--- START ---
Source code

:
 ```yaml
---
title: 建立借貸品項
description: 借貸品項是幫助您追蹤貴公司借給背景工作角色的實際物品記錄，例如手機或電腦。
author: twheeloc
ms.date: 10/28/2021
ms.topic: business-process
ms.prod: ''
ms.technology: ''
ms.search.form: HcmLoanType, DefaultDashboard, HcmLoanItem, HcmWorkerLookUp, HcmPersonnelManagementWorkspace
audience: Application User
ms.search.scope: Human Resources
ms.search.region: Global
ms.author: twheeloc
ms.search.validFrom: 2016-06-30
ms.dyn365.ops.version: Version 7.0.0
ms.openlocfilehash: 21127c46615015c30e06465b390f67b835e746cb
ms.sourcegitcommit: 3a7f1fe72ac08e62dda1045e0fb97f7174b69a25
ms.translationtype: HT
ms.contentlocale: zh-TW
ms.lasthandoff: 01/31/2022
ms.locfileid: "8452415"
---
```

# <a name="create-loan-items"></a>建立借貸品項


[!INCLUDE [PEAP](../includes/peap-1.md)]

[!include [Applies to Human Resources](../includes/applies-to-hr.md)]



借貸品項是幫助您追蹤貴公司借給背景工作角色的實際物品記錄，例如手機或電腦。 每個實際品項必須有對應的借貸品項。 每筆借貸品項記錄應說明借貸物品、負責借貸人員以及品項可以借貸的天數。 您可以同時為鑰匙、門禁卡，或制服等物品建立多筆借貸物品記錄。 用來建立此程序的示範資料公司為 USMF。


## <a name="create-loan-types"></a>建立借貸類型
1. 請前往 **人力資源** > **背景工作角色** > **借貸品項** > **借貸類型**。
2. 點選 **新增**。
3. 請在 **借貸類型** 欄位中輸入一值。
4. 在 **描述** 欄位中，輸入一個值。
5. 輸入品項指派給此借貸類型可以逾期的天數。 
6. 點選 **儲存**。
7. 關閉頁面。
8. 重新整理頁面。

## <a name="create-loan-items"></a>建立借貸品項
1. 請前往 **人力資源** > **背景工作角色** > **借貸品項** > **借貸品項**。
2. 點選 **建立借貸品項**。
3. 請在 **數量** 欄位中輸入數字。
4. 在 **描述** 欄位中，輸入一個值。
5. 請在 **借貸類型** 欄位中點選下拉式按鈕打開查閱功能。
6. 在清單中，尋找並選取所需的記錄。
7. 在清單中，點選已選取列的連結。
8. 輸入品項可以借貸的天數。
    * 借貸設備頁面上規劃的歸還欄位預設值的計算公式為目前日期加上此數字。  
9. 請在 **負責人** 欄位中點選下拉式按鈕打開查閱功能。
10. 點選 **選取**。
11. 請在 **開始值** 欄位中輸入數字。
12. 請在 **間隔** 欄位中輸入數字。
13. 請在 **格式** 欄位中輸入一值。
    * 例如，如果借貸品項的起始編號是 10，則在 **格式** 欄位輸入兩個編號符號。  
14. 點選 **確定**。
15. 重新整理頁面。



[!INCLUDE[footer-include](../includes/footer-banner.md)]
--- END ---
Exercise prompt -> The lines above from the one with "6. 在清單中，尋找並選取所需的記錄。" through the one with "15. 重新整理頁面。" are to be duplicated exactly, ends included, with nothing added.

Your response ->
6. 在清單中，尋找並選取所需的記錄。
7. 在清單中，點選已選取列的連結。
8. 輸入品項可以借貸的天數。
    * 借貸設備頁面上規劃的歸還欄位預設值的計算公式為目前日期加上此數字。  
9. 請在 **負責人** 欄位中點選下拉式按鈕打開查閱功能。
10. 點選 **選取**。
11. 請在 **開始值** 欄位中輸入數字。
12. 請在 **間隔** 欄位中輸入數字。
13. 請在 **格式** 欄位中輸入一值。
    * 例如，如果借貸品項的起始編號是 10，則在 **格式** 欄位輸入兩個編號符號。  
14. 點選 **確定**。
15. 重新整理頁面。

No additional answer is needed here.